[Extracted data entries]

===

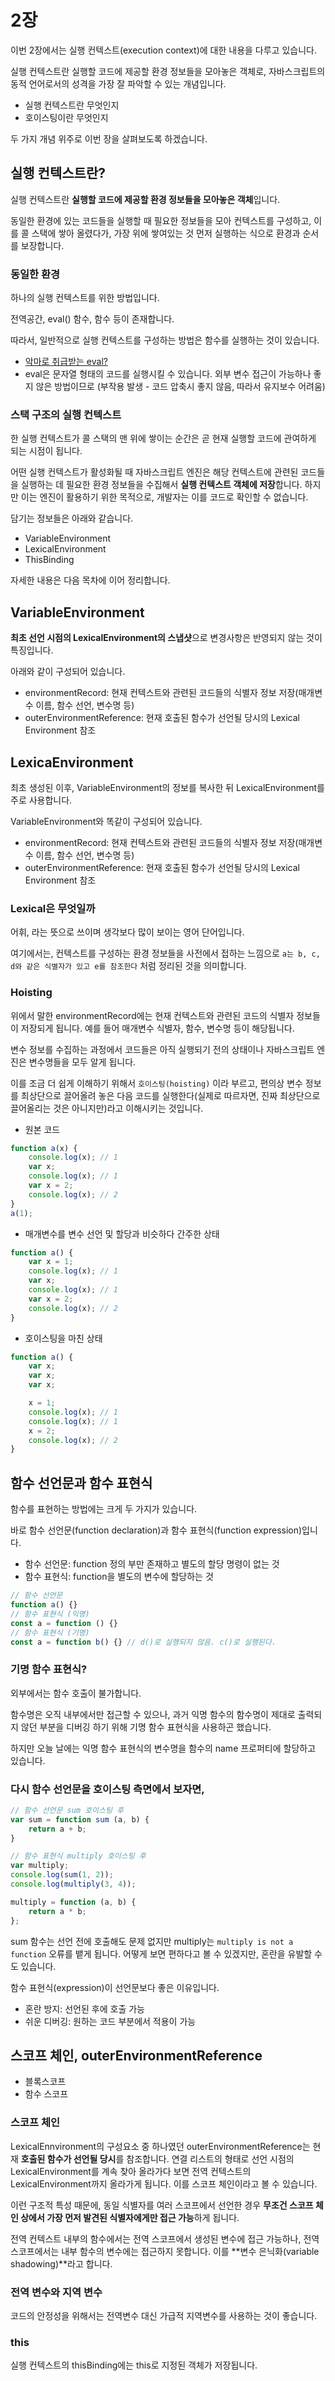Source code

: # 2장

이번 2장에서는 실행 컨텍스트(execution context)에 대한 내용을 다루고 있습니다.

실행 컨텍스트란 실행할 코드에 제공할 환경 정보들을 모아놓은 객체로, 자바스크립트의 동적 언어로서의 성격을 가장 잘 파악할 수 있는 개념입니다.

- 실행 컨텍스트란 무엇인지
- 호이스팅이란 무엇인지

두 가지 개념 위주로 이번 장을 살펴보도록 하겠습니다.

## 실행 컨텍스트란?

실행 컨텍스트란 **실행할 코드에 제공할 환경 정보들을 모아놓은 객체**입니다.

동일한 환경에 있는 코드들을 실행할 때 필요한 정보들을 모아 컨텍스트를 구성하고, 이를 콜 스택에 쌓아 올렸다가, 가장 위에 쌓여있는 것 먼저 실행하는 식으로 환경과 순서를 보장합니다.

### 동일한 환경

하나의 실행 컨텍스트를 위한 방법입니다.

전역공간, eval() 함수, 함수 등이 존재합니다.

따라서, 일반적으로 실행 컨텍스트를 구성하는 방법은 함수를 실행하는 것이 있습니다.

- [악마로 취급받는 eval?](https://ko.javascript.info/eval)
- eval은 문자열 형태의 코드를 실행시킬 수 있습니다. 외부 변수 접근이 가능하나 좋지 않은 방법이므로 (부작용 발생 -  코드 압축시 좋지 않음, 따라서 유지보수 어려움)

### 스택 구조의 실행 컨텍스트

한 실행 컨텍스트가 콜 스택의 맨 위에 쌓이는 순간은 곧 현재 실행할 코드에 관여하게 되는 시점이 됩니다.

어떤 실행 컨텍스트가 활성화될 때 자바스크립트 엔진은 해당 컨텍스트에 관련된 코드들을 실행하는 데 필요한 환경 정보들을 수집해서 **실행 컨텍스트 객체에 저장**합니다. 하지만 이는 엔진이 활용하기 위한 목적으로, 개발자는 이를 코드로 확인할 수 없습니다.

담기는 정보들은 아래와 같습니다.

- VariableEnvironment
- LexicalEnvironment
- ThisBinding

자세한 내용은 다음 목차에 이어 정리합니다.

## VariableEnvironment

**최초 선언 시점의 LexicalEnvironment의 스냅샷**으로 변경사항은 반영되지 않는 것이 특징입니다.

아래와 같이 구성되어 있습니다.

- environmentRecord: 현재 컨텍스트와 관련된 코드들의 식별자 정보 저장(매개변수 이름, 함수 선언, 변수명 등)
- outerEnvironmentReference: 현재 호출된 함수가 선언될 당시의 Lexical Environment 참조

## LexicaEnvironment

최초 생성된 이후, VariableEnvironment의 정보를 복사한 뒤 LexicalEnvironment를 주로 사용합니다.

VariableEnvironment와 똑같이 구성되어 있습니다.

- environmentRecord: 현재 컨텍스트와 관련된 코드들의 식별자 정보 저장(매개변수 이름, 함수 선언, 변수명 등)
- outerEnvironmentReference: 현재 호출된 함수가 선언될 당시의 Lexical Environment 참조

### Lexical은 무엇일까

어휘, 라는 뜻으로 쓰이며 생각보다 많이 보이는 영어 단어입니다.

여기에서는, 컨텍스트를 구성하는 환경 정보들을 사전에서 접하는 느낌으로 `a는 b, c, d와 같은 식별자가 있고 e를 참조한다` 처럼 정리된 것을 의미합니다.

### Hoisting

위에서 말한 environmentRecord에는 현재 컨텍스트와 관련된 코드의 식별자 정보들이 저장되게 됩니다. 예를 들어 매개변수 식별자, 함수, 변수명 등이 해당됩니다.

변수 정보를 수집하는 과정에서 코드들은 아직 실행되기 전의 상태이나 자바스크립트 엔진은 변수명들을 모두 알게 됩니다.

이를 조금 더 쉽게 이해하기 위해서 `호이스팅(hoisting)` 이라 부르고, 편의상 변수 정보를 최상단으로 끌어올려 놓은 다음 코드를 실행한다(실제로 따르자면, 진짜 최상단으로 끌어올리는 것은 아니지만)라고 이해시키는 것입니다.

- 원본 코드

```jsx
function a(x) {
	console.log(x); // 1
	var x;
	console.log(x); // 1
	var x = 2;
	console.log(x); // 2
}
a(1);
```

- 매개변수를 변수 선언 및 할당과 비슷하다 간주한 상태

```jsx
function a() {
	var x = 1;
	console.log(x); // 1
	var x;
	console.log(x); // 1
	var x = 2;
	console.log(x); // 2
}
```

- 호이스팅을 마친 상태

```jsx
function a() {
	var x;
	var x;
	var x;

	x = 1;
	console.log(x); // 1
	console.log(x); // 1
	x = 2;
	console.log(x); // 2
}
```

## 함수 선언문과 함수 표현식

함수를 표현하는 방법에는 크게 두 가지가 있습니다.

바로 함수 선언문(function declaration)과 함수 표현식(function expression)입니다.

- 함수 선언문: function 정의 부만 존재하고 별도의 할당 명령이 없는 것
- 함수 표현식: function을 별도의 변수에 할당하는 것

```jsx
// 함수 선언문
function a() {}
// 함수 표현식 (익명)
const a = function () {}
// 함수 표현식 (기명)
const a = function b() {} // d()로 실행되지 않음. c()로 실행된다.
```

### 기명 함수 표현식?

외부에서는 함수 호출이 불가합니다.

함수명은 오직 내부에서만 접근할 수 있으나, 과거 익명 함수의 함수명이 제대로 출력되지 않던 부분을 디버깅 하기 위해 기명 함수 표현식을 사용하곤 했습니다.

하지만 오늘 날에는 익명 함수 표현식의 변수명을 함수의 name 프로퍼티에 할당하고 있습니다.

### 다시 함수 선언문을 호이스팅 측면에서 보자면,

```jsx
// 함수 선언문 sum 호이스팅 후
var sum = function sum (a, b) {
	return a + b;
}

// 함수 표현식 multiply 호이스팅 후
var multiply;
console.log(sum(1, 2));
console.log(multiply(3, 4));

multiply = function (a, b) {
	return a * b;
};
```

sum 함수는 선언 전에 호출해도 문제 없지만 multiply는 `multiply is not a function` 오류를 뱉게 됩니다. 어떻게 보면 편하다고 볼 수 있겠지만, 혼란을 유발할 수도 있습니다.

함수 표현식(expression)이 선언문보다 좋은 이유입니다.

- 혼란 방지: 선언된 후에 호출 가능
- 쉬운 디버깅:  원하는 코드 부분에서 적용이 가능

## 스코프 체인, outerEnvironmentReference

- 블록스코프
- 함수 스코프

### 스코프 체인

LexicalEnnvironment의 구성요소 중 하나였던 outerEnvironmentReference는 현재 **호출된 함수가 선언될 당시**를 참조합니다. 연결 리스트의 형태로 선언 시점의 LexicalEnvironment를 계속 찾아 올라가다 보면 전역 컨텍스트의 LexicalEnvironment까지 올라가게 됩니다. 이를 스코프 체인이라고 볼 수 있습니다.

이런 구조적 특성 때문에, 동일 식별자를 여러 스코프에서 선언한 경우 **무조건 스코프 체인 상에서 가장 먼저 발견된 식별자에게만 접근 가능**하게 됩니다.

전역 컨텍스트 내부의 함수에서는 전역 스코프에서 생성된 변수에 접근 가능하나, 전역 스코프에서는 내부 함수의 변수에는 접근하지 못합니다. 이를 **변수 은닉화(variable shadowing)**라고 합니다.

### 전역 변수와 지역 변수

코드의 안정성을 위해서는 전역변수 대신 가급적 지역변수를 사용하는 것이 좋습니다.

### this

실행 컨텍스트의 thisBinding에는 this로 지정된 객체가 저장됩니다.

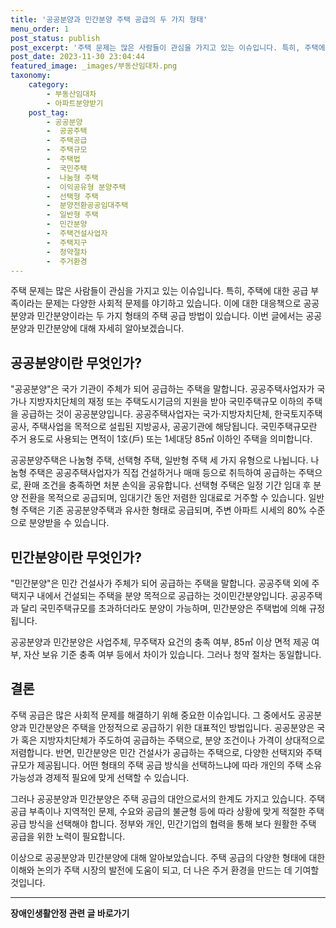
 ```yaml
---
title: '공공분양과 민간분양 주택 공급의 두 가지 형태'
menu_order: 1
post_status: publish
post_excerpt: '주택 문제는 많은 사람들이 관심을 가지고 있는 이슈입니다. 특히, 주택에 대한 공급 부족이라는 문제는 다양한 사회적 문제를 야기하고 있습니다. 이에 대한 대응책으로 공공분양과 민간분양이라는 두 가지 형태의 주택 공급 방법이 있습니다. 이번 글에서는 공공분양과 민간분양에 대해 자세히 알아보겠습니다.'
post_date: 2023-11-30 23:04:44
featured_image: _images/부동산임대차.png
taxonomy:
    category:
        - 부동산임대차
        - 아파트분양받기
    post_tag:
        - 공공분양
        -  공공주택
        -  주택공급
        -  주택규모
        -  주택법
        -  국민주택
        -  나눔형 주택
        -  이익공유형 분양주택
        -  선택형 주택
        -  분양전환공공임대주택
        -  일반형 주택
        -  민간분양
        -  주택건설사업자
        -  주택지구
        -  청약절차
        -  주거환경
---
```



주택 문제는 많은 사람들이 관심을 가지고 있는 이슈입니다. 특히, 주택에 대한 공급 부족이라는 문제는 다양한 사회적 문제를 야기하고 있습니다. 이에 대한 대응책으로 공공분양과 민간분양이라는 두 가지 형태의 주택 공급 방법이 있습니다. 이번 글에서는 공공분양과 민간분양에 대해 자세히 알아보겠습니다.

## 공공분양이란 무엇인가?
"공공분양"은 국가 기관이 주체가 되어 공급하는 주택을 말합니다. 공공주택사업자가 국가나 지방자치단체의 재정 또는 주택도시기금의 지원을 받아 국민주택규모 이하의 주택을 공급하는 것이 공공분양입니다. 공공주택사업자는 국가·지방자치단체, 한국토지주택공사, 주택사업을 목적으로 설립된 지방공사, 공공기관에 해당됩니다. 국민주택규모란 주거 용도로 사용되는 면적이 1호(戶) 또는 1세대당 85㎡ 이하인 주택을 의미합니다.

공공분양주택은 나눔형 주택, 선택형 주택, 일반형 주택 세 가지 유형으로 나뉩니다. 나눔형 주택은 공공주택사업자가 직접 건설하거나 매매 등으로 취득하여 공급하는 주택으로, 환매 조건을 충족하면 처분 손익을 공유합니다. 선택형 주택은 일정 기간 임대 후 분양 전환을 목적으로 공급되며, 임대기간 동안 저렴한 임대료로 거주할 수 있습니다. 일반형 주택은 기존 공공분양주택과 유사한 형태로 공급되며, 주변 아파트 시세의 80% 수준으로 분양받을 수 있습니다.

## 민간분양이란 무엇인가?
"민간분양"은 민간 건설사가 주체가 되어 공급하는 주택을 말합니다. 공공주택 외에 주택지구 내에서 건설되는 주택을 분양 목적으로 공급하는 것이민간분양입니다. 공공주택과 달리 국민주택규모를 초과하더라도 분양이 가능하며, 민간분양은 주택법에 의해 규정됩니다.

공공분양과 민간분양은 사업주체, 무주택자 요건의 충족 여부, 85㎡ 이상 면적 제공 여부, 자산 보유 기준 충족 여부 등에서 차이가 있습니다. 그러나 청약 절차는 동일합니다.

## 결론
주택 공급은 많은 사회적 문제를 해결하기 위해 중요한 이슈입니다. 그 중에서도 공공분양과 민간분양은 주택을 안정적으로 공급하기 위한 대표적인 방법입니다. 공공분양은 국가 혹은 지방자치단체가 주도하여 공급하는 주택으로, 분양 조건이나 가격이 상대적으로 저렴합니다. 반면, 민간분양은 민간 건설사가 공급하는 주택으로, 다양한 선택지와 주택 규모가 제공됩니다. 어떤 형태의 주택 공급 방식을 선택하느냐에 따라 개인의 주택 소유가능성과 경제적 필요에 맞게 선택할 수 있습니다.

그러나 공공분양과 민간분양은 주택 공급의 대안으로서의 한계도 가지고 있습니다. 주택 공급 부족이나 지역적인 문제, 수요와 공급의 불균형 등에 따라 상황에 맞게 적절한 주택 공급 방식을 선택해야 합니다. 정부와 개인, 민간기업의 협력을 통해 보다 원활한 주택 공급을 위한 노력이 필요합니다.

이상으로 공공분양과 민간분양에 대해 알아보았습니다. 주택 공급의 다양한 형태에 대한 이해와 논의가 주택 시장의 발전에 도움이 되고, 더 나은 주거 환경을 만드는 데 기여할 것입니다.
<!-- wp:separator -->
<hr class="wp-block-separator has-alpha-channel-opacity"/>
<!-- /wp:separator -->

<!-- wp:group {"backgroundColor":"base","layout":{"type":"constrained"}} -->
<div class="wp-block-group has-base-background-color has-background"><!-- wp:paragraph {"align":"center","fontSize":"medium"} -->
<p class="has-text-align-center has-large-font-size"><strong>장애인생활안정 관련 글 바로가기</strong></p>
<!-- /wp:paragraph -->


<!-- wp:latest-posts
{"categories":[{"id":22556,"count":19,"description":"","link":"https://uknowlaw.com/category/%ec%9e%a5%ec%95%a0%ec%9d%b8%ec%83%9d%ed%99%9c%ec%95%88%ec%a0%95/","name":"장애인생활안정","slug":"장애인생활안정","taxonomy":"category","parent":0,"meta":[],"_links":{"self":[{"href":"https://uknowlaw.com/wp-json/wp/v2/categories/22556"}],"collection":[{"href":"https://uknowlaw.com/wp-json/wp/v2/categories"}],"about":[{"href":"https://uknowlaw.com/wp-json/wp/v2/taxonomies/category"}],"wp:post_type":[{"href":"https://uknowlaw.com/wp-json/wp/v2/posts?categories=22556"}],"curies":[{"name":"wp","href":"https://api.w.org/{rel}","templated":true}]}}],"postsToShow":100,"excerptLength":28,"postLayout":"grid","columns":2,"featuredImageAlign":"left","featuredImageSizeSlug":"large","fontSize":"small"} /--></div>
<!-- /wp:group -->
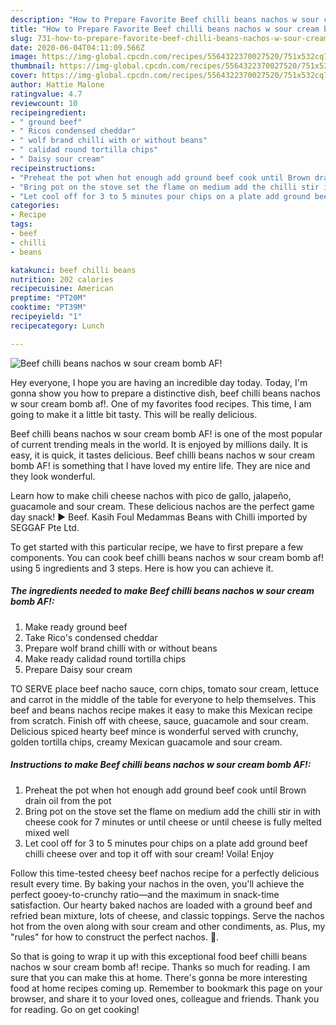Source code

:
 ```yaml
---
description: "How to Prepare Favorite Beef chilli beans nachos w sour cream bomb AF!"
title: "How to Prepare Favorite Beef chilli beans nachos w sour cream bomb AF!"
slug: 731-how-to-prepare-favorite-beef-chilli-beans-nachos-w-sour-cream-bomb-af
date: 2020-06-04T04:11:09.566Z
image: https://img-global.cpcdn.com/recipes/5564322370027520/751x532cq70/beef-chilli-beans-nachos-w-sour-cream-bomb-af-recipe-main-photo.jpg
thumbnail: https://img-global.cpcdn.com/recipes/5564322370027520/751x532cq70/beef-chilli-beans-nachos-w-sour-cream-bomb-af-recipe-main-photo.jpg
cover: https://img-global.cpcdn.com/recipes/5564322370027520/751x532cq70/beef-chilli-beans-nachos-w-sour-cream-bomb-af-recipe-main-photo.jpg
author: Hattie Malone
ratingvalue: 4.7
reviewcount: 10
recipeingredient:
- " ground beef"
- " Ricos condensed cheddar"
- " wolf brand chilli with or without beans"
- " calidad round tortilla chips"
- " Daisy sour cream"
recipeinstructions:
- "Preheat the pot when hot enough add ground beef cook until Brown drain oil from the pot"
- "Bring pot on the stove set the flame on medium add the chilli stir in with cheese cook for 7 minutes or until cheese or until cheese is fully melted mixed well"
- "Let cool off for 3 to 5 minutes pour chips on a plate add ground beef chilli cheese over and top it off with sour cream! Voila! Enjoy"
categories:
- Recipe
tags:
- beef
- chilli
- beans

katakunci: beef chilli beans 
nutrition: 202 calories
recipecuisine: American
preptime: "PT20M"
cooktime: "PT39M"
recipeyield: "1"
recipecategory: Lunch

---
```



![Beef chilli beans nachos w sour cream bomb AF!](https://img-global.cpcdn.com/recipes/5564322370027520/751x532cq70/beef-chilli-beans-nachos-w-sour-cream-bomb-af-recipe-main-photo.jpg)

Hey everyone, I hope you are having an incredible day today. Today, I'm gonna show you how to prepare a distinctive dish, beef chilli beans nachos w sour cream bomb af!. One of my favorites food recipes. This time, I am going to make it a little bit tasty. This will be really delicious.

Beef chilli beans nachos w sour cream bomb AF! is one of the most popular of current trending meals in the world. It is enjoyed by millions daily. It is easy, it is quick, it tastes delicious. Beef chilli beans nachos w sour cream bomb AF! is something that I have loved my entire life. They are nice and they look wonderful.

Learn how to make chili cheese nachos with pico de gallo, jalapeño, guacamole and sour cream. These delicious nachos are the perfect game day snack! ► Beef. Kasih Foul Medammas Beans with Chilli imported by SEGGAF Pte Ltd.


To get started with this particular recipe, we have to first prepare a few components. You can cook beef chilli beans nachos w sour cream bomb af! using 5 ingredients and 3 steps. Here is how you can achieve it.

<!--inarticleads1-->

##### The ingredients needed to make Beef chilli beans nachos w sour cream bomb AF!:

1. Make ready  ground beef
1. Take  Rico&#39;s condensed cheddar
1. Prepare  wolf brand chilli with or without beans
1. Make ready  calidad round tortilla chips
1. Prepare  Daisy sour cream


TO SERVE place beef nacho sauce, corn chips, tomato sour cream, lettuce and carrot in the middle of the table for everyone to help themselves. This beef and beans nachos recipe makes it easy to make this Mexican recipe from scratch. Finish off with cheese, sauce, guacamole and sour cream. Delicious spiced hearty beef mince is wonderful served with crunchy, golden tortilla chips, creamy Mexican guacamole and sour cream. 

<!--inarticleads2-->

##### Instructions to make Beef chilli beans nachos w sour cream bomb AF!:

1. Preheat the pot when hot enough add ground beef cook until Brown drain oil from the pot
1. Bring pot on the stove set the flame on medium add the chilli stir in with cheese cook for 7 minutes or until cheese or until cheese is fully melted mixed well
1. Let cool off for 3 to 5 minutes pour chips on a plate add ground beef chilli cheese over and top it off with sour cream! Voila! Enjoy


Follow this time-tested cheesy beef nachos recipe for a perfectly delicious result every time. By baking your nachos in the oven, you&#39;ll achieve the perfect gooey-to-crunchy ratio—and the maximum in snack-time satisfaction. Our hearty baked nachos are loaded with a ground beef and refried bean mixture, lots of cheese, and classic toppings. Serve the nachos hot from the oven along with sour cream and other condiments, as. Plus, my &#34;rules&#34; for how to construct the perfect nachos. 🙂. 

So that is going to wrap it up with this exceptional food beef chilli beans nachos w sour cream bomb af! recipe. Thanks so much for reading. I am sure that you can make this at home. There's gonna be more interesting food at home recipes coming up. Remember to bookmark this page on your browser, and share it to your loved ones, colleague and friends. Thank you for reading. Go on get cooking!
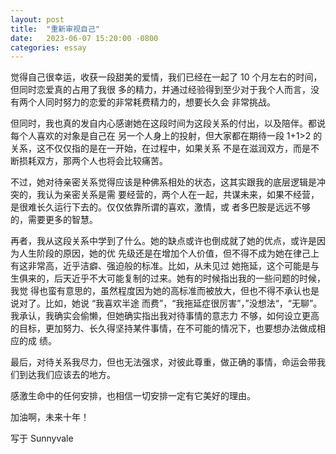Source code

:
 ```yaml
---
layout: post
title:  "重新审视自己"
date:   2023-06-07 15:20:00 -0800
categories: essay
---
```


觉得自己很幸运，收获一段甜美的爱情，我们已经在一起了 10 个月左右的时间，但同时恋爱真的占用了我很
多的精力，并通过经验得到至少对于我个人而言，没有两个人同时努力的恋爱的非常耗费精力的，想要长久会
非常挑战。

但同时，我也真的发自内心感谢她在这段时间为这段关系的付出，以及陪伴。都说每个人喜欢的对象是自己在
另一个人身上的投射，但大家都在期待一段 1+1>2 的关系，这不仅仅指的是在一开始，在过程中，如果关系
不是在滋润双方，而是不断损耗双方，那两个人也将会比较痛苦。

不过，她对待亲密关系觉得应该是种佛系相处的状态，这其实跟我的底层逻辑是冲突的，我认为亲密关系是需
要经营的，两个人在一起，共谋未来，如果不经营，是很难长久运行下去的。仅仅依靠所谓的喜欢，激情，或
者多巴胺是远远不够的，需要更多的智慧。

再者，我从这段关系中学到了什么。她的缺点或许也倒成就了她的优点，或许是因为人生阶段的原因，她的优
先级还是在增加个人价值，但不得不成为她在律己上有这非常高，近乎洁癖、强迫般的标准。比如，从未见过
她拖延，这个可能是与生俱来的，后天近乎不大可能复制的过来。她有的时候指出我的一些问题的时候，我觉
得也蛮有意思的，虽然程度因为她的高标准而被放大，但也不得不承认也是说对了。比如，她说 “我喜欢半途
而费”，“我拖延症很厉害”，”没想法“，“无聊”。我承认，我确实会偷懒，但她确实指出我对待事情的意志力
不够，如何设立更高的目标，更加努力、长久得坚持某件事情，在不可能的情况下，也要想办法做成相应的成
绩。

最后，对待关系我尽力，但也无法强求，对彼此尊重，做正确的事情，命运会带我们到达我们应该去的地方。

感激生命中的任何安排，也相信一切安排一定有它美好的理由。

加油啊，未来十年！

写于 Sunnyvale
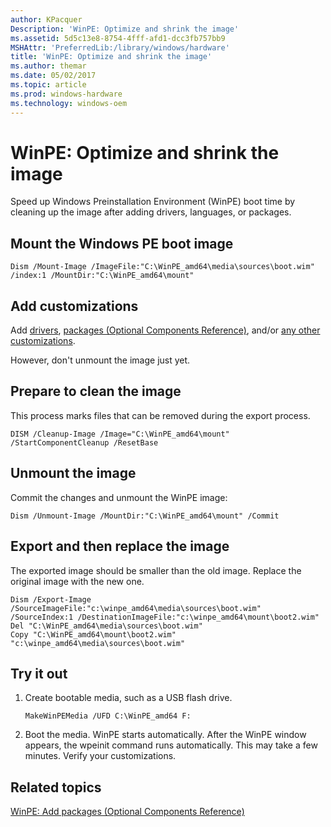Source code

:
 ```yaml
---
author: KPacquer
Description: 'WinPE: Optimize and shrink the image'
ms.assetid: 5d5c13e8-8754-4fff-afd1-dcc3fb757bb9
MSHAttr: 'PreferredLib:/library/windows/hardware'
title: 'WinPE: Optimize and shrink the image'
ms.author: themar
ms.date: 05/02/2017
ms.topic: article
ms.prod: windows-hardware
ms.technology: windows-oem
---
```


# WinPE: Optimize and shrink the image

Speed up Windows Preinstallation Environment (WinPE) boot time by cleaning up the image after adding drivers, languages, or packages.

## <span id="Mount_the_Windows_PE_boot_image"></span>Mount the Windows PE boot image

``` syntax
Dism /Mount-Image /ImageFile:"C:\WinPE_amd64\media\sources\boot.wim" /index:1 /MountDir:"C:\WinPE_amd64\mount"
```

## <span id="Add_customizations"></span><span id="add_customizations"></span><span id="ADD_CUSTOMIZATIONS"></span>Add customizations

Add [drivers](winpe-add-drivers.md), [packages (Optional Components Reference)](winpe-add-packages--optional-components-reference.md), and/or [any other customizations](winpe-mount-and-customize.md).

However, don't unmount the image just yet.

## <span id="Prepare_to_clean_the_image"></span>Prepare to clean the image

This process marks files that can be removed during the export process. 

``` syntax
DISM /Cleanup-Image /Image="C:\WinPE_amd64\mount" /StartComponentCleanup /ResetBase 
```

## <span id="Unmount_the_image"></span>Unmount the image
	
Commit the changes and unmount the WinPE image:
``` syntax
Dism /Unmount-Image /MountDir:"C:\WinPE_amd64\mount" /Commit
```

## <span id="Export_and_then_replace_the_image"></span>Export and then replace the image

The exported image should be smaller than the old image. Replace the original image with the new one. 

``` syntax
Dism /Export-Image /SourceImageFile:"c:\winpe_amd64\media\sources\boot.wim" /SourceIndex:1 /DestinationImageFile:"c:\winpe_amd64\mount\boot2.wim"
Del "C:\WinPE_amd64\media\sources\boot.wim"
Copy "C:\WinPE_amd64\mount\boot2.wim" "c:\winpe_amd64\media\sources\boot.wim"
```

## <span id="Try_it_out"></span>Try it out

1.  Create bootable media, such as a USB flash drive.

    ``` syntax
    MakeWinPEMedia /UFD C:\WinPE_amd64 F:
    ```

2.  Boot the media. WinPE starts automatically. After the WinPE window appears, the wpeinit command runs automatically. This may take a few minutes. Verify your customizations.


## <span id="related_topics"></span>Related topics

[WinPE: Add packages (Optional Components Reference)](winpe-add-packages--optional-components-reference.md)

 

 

===

**WHAT IS BEING ASKED:** Copy each line of the preceding data that contains the string "everyone".

**EXERCISE RESPONSE:**
Hey everyone, I hope you are having an incredible day today. Today, I'm gonna show you how to prepare a distinctive dish, beef chilli beans nachos w sour cream bomb af!. One of my favorites food recipes. This time, I am going to make it a little bit tasty. This will be really delicious.
TO SERVE place beef nacho sauce, corn chips, tomato sour cream, lettuce and carrot in the middle of the table for everyone to help themselves. This beef and beans nachos recipe makes it easy to make this Mexican recipe from scratch. Finish off with cheese, sauce, guacamole and sour cream. Delicious spiced hearty beef mince is wonderful served with crunchy, golden tortilla chips, creamy Mexican guacamole and sour cream. 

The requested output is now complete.